PROBLEM TO SOLVE – Please repeat only the stretch of records running from the first line through the line that contains "Cevabım şöyle :)".

(DATA PROVIDED)

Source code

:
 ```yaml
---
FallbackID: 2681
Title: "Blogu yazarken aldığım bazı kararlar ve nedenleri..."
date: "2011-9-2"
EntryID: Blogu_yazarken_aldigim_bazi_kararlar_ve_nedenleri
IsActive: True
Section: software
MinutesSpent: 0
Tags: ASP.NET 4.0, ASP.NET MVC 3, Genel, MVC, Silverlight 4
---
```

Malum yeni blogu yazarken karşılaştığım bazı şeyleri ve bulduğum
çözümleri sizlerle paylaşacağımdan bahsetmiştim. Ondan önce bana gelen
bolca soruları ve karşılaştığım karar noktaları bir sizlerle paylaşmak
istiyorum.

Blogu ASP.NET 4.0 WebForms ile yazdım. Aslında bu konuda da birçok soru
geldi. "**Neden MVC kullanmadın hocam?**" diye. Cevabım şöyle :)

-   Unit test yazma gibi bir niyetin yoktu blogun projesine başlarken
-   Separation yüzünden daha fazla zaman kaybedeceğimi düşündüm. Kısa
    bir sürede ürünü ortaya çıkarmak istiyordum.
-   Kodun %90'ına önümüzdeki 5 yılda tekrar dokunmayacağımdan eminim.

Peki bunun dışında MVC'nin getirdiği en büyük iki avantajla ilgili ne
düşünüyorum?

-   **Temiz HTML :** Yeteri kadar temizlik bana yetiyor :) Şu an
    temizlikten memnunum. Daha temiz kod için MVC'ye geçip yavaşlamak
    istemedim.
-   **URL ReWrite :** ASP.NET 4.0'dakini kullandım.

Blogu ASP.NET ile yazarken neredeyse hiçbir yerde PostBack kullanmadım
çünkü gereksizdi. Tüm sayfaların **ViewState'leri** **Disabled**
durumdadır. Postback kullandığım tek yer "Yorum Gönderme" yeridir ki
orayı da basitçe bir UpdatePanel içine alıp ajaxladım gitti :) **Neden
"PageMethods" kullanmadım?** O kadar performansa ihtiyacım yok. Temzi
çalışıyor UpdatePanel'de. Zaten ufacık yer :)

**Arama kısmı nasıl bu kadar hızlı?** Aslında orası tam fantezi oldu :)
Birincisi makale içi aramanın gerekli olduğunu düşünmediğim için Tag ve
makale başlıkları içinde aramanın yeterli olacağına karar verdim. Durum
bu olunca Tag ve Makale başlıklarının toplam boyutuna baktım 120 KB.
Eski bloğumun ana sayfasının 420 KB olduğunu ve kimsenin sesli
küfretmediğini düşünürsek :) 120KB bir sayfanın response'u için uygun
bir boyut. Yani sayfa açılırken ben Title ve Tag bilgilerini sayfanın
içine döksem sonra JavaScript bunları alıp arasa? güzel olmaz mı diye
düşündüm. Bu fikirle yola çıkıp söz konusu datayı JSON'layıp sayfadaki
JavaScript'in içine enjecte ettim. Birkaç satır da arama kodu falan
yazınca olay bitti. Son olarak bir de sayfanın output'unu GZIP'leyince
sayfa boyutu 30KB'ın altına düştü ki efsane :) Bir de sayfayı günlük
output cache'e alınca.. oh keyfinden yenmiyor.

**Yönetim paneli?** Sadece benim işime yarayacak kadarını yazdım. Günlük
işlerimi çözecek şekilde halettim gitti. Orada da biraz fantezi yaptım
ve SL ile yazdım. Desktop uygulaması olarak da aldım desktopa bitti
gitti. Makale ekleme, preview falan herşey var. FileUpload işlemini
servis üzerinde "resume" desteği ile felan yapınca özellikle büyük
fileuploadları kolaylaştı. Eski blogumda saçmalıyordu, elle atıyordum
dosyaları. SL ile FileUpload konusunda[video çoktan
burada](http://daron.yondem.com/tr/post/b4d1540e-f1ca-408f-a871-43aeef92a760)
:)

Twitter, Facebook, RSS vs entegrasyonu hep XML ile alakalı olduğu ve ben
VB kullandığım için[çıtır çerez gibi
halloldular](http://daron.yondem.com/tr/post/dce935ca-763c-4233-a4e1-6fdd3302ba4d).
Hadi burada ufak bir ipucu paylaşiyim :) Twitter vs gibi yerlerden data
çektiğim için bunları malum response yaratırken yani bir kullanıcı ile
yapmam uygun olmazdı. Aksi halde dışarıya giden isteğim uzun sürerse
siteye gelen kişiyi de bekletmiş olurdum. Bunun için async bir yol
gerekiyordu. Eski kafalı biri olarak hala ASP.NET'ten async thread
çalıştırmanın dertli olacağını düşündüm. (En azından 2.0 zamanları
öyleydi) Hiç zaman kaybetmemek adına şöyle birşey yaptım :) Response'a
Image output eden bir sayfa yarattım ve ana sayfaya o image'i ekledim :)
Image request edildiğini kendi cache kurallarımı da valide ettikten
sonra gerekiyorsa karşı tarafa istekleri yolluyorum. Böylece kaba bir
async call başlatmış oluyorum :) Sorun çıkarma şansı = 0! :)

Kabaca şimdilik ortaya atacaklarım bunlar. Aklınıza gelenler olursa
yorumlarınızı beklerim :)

(End DATA PROVIDED)

REPLY TO THE EXERCISE –
Source code

:
 ```yaml
---
FallbackID: 2681
Title: "Blogu yazarken aldığım bazı kararlar ve nedenleri..."
date: "2011-9-2"
EntryID: Blogu_yazarken_aldigim_bazi_kararlar_ve_nedenleri
IsActive: True
Section: software
MinutesSpent: 0
Tags: ASP.NET 4.0, ASP.NET MVC 3, Genel, MVC, Silverlight 4
---
```

Malum yeni blogu yazarken karşılaştığım bazı şeyleri ve bulduğum
çözümleri sizlerle paylaşacağımdan bahsetmiştim. Ondan önce bana gelen
bolca soruları ve karşılaştığım karar noktaları bir sizlerle paylaşmak
istiyorum.

Blogu ASP.NET 4.0 WebForms ile yazdım. Aslında bu konuda da birçok soru
geldi. "**Neden MVC kullanmadın hocam?**" diye. Cevabım şöyle :)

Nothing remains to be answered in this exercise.